The task:
Entries follow. Return each line that contains the word "Management".

The input Block Start

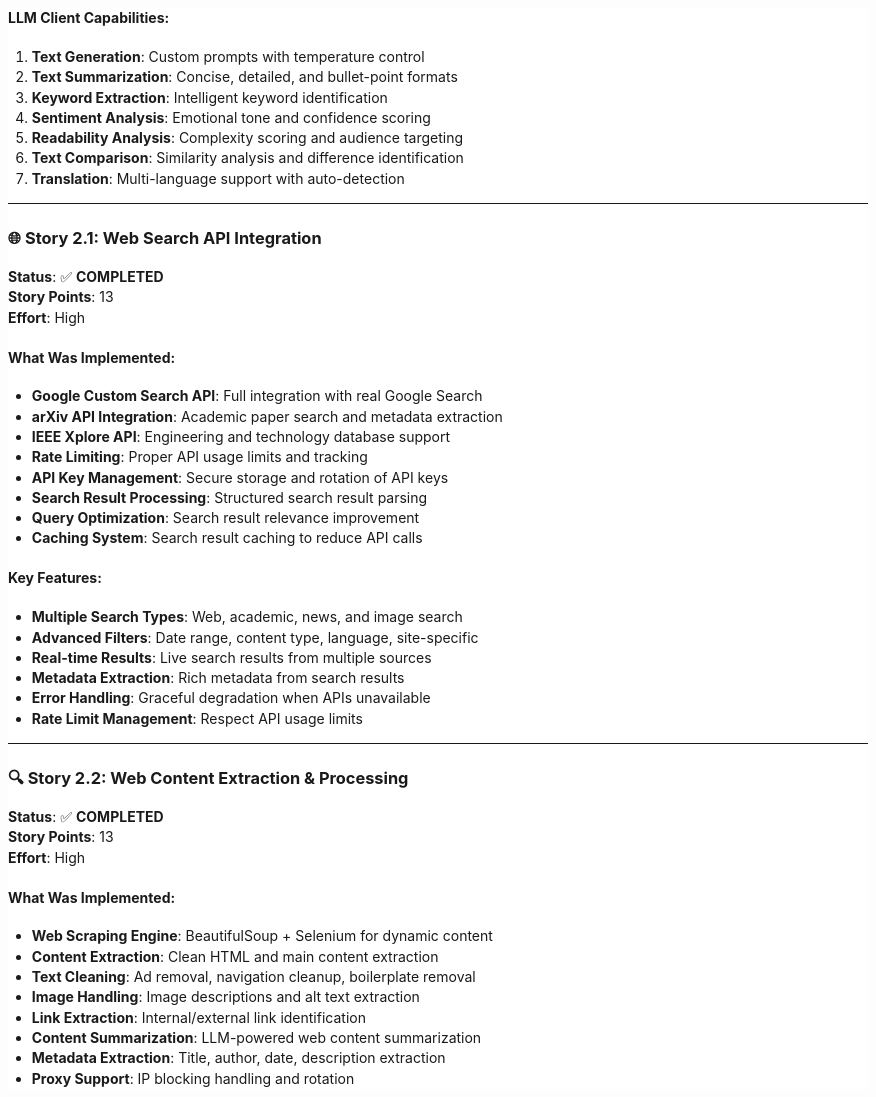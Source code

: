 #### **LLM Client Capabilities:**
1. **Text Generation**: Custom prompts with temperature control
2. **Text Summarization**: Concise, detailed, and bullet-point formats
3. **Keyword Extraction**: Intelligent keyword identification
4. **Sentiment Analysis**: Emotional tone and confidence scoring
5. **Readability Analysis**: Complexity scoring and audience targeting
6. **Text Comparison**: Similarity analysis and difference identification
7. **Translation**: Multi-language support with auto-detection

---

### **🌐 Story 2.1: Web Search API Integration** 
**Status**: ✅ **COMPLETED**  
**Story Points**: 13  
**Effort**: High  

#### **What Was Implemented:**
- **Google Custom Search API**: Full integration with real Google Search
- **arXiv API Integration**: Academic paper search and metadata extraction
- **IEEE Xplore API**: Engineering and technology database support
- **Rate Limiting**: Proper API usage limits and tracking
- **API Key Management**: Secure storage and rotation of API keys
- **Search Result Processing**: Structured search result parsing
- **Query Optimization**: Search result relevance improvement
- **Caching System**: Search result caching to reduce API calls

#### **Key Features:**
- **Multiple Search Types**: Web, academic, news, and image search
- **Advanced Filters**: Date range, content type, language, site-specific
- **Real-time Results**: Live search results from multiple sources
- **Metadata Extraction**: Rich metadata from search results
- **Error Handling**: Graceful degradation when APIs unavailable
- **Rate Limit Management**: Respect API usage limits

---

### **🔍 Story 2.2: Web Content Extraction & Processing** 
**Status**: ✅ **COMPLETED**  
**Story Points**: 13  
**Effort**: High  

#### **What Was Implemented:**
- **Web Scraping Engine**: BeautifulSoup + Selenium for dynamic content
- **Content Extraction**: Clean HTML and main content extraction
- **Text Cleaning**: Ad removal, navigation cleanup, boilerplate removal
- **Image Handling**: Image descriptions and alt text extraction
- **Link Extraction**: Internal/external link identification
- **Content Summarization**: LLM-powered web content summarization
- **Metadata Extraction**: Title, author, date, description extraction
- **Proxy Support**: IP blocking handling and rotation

The input Block End
The input Block Start

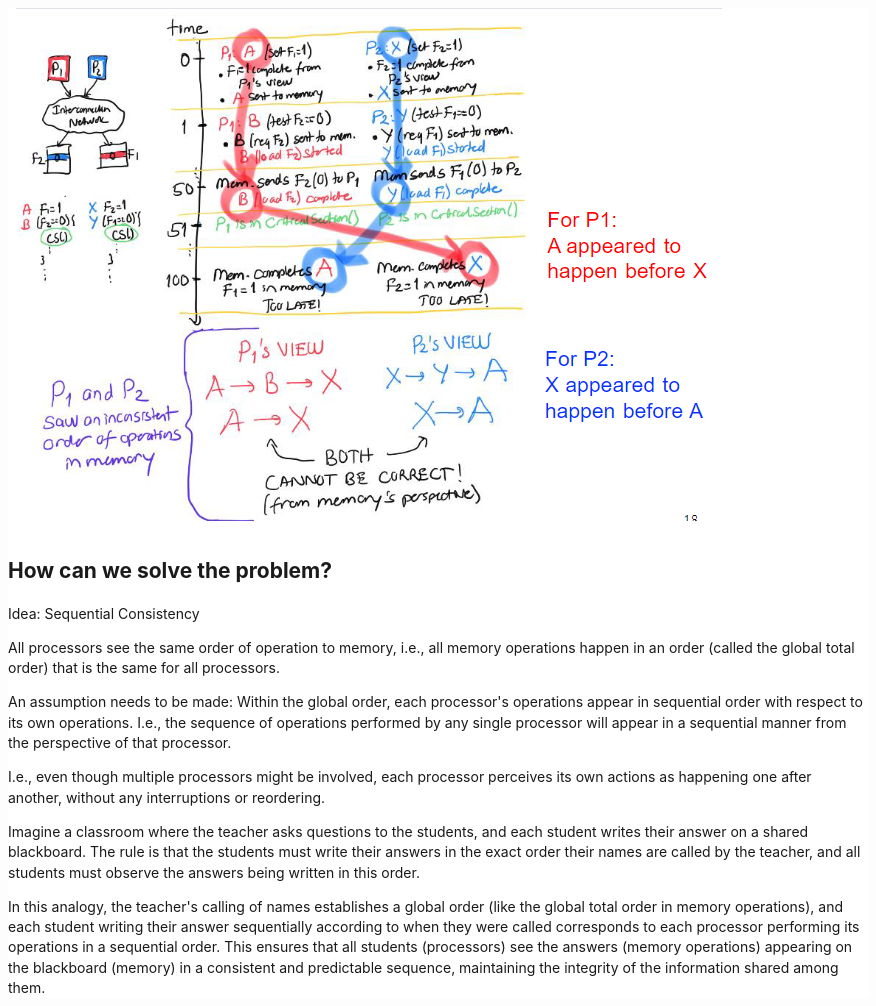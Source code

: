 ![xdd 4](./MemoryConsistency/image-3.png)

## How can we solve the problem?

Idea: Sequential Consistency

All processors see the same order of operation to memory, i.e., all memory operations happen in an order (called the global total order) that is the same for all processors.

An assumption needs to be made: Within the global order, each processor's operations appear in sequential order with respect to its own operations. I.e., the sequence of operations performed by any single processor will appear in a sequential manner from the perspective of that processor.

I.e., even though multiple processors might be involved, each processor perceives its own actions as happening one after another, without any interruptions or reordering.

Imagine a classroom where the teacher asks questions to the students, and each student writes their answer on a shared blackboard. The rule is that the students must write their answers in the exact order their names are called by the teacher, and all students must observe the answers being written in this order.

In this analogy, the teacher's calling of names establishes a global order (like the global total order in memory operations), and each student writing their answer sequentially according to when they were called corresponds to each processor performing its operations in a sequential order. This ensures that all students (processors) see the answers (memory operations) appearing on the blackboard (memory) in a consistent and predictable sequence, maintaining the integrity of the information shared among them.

The input Block End

Output below:
- **API Key Management**: Secure storage and rotation of API keys
- **Rate Limit Management**: Respect API usage limits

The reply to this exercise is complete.